Hi @<1543766544847212544:profile|SorePelican79> , ClearML can certainly do that. For this you have the Datasets feature.
None
This will allow you to version and track your data super easily 🙂
Hi John, thank you. However, I could not find a hint there how to versionize tablular data. Our data is essentially a huge data frame where each ground truth data point is a row with a unique id. How can I track in clearML that this and that row was part of experiment x because it belonged to test/training data set y?
Hi @<1543766544847212544:profile|SorePelican79> , I don't think you can track the data inside the dataset. Maybe @<1523701087100473344:profile|SuccessfulKoala55> , might have an idea
How can I track in clearML that this and that row was part of experiment x because it belonged to test/training data set y?
Hi @<1543766544847212544:profile|SorePelican79>
the experiments themselves will have a link to the Dataset they were using.

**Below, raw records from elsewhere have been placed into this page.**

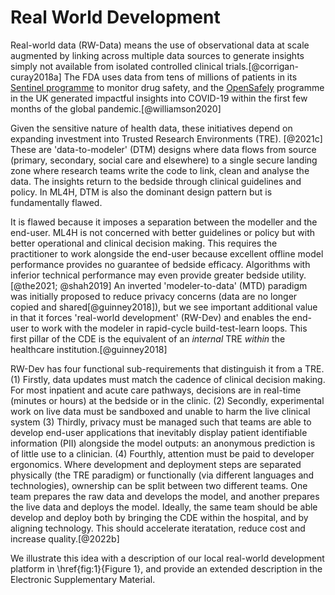 # Real World Development

Real-world data (RW-Data) means the use of observational data at scale augmented by linking across multiple data sources to generate insights simply not available from isolated controlled clinical trials.[@corrigan-curay2018a] The FDA uses data from tens of millions of patients in its [Sentinel programme](https://www.sentinelinitiative.org) to monitor drug safety, and the [OpenSafely](https://www.opensafely.org) programme in the UK generated impactful insights into COVID-19 within the first few months of the global pandemic.[@williamson2020] 

Given the sensitive nature of health data, these initiatives depend on expanding investment into Trusted Research Environments (TRE). [@2021c] These are 'data-to-modeler' (DTM) designs where data flows from source (primary, secondary, social care and elsewhere) to a single secure landing zone where research teams write the code to link, clean and analyse the data. The insights return to the bedside through clinical guidelines and policy. In ML4H, DTM is also the dominant design pattern but is fundamentally flawed.

It is flawed because it imposes a separation between the modeller and the end-user. ML4H is not concerned with better guidelines or policy but with better operational and clinical decision making. This requires the practitioner to work alongside the end-user because excellent offline model performance provides no guarantee of bedside efficacy. Algorithms with inferior technical performance may even provide greater bedside utility.[@the2021; @shah2019] An inverted 'modeler-to-data' (MTD) paradigm was initially proposed to reduce privacy concerns (data are no longer copied and shared[@guinney2018]), but we see important additional value in that it forces 'real-world development' (RW-Dev) and enables the end-user to work with the modeler in rapid-cycle build-test-learn loops. This first pillar of the CDE is the equivalent of an *internal* TRE *within* the healthcare institution.[@guinney2018] 

RW-Dev has four functional sub-requirements that distinguish it from a TRE. (1) Firstly, data updates must match the cadence of clinical decision making. For most inpatient and acute care pathways, decisions are in real-time (minutes or hours) at the bedside or in the clinic. (2) Secondly, experimental work on live data must be sandboxed and unable to harm the live clinical system (3) Thirdly, privacy must be managed such that teams are able to develop end-user applications that inevitably display patient identifiable information (PII) alongside the model outputs: an anonymous prediction is of little use to a clinician. (4) Fourthly, attention must be paid to developer ergonomics. Where development and deployment steps are separated physically (the TRE paradigm) or functionally (via different languages and technologies), ownership can be split between two different teams. One team prepares the raw data and develops the model, and another prepares the live data and deploys the model. Ideally, the same team should be able develop and deploy both by bringing the CDE within the hospital, and by aligning technology. This should accelerate iteratation, reduce cost and increase quality.[@2022b]

We illustrate this idea with a description of our local real-world development platform in \href{fig:1}{Figure 1}, and provide an extended description in the Electronic Supplementary Material.
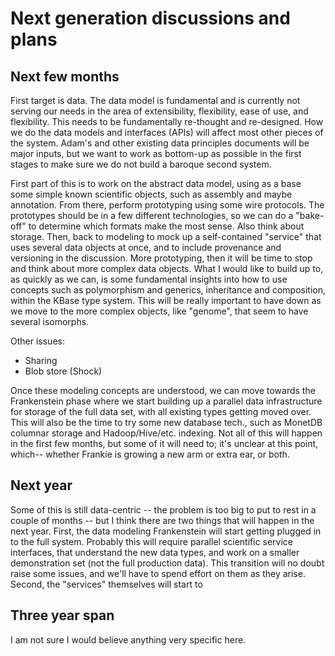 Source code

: # Next generation discussions and plans

## Next few months

First target is data. The data model is fundamental and is currently not serving our needs in the area of extensibility, flexibility, ease of use, and flexibility. This needs to be fundamentally re-thought and re-designed. How we do the data models and interfaces (APIs) will affect most other pieces of the system. Adam's and other existing data principles documents will be major inputs, but we want to work as bottom-up as possible in the first stages to make sure we do not build a baroque second system.

First part of this is to work on the abstract data model, using as a base some simple known scientific objects, such as assembly and maybe annotation. From there, perform prototyping using some wire protocols. The prototypes should be in a few different technologies, so we can do a "bake-off" to determine which formats make the most sense. Also think about storage. Then, back to modeling to mock up a self-contained "service" that uses several data objects at once, and to include provenance and versioning in the discussion. More prototyping, then it will be time to stop and think about more complex data objects. What I would like to build up to, as quickly as we can, is some fundamental insights into how to use concepts such as polymorphism and generics, inheritance and composition, within the KBase type system. This will be really important to have down as we move to the more complex objects, like "genome", that seem to have several isomorphs.

Other issues:
- Sharing
- Blob store (Shock)

Once these modeling concepts are understood, we can move towards the Frankenstein phase where we start building up a parallel data infrastructure for storage of the full data set, with all existing types getting moved over. This will also be the time to try some new database tech., such as MonetDB columnar storage and Hadoop/Hive/etc. indexing. Not all of this will happen in the first few months, but some of it will need to; it's unclear at this point, which-- whether Frankie is growing a new arm or extra ear, or both.

## Next year

Some of this is still data-centric -- the problem is too big to put to rest in a couple of months -- but I think there are two things that will happen in the next year. First, the data modeling Frankenstein will start getting plugged in to the full system. Probably this will require parallel scientific service interfaces, that understand the new data types, and work on a smaller demonstration set (not the full production data). This transition will no doubt raise some issues, and we'll have to spend effort on them as they arise. Second, the "services" themselves will start to 



## Three year span

I am not sure I would believe anything very specific here.

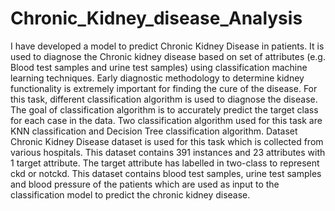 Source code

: # Chronic_Kidney_disease_Analysis

I have developed a model to predict Chronic Kidney Disease in 
patients. It is used to diagnose the Chronic kidney disease based on set of 
attributes (e.g. Blood test samples and urine test samples) using classification 
machine learning techniques. Early diagnostic methodology to determine kidney 
functionality is extremely important for finding the cure of the disease. For this 
task, different classification algorithm is used to diagnose the disease. The goal 
of classification algorithm is to accurately predict the target class for each case 
in the data. Two classification algorithm used for this task are KNN classification 
and Decision Tree classification algorithm.
Dataset
Chronic Kidney Disease dataset is used for this task which is collected from 
various hospitals. This dataset contains 391 instances and 23 attributes with 1 
target attribute. The target attribute has labelled in two-class to represent ckd or 
notckd. This dataset contains blood test samples, urine test samples and blood 
pressure of the patients which are used as input to the classification model to 
predict the chronic kidney disease.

From a dataset perspective, the idea is not to limit you, so essentially it will package all your files, and retrieve them when you fetch the datset. In terms of specifying a row / sample. My suggestion is to mark those rows when training and while training create a New version with those marked rows (or maybe just of the rows that you used). This new dataset version will also be linked to the creating Task, so you end up with full provenance and lineage of models/datasets , wdyt?